So maybe you’re less than 30 years old, you are a millennial and you don’t yet know that the lovely signature on the head of your precious Gibson Les Paul isn’t exactly the president of the company, but rather it belongs to the man who designed it over 60 years ago. And it might even surprise you if I say that he was not just one of greatest innovators in electric guitar history and recording techniques of the 21st century, but a wonderful guitarist on his own and best seller in the 50s. He is none other than Lester William Polsfuss, more commonly known as Les Paul.
We have talked at length here at Guitars Exchange about the marvelous idea Les Paul had of making solid body guitars, without the hollow bit, so we’ll let you sort through our past articles if you would like to know more about the story of this legendary guitar he designed together with the Gibson crew and is living history of popular culture, so we will focus on reviewing the gear he used to record his songs. The first thing is to point out that he had a visionary’s mind of someone who was never satisfied with the means at his disposal as far as both playing and recording. As for the guitars he was playing he saw a snag of the feedback they generated when he added a pickup to amplify the sound, so how did he solve this? Well, he created his own guitar. And as far as recording techniques he got tired of listening to the whole world sounding the same, so he followed the same path and decided to set up his own ‘home studio’ in his garage...just like today except 70 years ago, without Protools, nor Logic, nor computers, nor listening monitors, or Thomann to provide whatever tool we need...
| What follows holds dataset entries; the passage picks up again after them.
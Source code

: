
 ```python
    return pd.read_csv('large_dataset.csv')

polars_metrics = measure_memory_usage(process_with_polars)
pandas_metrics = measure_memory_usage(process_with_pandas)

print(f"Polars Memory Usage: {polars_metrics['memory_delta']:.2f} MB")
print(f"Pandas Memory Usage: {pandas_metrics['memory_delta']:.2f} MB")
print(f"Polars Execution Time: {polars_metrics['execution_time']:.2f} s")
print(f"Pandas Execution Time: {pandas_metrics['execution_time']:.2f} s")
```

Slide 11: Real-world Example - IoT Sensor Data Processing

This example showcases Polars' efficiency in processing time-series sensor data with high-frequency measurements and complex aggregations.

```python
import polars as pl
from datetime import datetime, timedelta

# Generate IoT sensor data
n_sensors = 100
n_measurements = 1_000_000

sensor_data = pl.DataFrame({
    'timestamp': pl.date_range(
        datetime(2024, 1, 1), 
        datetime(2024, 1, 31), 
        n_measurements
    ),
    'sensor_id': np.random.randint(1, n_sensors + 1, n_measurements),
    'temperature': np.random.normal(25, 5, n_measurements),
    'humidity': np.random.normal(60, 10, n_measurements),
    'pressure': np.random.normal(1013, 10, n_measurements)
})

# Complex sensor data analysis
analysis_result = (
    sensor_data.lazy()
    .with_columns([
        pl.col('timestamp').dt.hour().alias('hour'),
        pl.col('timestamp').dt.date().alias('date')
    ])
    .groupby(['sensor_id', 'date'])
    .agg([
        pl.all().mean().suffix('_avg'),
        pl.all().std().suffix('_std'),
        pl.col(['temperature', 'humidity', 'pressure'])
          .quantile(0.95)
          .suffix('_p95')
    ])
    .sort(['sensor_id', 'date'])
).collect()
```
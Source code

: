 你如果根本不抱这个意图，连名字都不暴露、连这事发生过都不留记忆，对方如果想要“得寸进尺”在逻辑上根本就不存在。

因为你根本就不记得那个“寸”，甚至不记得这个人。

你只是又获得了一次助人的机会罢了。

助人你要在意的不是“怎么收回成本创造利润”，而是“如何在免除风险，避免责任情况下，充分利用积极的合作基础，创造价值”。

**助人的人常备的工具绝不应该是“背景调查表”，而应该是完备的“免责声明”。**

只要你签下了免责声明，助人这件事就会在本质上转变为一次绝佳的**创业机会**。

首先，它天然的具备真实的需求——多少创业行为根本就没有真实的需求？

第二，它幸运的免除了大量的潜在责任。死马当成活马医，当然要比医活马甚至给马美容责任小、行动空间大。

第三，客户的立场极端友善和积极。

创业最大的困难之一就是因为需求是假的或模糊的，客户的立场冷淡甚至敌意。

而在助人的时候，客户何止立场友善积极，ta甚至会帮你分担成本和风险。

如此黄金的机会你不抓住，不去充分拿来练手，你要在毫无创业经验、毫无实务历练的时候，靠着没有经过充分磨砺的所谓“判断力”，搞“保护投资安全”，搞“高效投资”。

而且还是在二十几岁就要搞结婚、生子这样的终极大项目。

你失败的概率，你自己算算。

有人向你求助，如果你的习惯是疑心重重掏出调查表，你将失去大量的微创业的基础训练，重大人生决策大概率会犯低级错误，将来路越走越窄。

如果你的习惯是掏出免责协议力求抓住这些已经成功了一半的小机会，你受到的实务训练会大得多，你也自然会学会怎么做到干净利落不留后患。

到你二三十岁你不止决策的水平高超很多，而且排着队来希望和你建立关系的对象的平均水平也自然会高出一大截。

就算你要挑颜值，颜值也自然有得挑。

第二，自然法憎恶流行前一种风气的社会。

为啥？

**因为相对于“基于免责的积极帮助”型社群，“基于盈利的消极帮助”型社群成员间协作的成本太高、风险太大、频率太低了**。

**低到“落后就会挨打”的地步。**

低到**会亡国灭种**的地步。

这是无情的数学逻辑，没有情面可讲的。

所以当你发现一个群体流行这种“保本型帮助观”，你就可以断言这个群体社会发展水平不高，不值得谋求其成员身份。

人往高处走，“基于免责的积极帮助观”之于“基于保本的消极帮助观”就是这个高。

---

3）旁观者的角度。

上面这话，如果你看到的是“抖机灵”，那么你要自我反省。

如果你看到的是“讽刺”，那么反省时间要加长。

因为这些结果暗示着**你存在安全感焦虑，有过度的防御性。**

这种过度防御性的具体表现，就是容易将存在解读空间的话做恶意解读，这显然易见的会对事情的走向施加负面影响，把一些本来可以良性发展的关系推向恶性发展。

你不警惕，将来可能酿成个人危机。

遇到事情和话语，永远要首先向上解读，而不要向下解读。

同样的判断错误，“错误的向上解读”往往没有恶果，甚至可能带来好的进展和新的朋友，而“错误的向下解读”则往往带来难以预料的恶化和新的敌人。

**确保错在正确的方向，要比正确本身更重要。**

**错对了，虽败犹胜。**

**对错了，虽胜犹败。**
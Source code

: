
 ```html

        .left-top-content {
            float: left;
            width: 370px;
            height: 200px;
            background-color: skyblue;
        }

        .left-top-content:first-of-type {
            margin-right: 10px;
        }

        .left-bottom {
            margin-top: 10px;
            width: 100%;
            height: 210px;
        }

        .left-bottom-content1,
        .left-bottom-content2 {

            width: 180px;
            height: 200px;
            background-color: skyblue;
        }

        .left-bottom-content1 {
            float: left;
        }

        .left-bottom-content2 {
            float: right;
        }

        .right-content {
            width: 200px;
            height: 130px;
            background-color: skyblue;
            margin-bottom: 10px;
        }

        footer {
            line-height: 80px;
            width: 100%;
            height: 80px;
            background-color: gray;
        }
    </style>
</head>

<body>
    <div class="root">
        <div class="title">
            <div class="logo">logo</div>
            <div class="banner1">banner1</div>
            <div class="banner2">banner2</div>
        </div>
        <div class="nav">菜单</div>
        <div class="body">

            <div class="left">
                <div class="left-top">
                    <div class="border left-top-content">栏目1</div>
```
The guitars of his collection would be heard in that studio, even the precious Selmer Maccaferri he used, a guitar that Django Reinhardt’s widow gave him out of admiration and the friendship he had with the gypsy genius (he even paid part of the funeral expenses).
The Belgian’s musical influence in Les Paul is undeniable, but as for his guitar, Les Paul always wanted more. That’s why he created ‘The Log’, a guitar that was born with the desire to be more brilliant and have more ‘sustain’ than hollow-body guitars of the day and offered it to the Gibson people, who replied with the great line, “This is a broom with pickups”. Only after Leo Fender introduced his Broadcaster project did Gibson start to get interested, once again, in the broom and its solid body that Les Paul held in his hands, and together they had just become what we know today as the Gibson Les Paul.
Since then, there are many Les Paul prototypes that he used, and we say prototypes because he never stopped making his own modifications to the series models that the American brand was putting to market. In fact, in 2012, there was an auction of some of these models along with other guitars of his collection such as a 1951 Fender Nocaster, an Epiphone Zephyr Emperor and a Gibson L-5. What we can also assure you is that we would never find a Gibson SG among his guitars, and this was because he himself changed the name of that guitar originally named a Gibson Les Paul, one he despised from the first minute he set eyes on it.
That was Les Paul, a nonconformist to whom we owe a lot.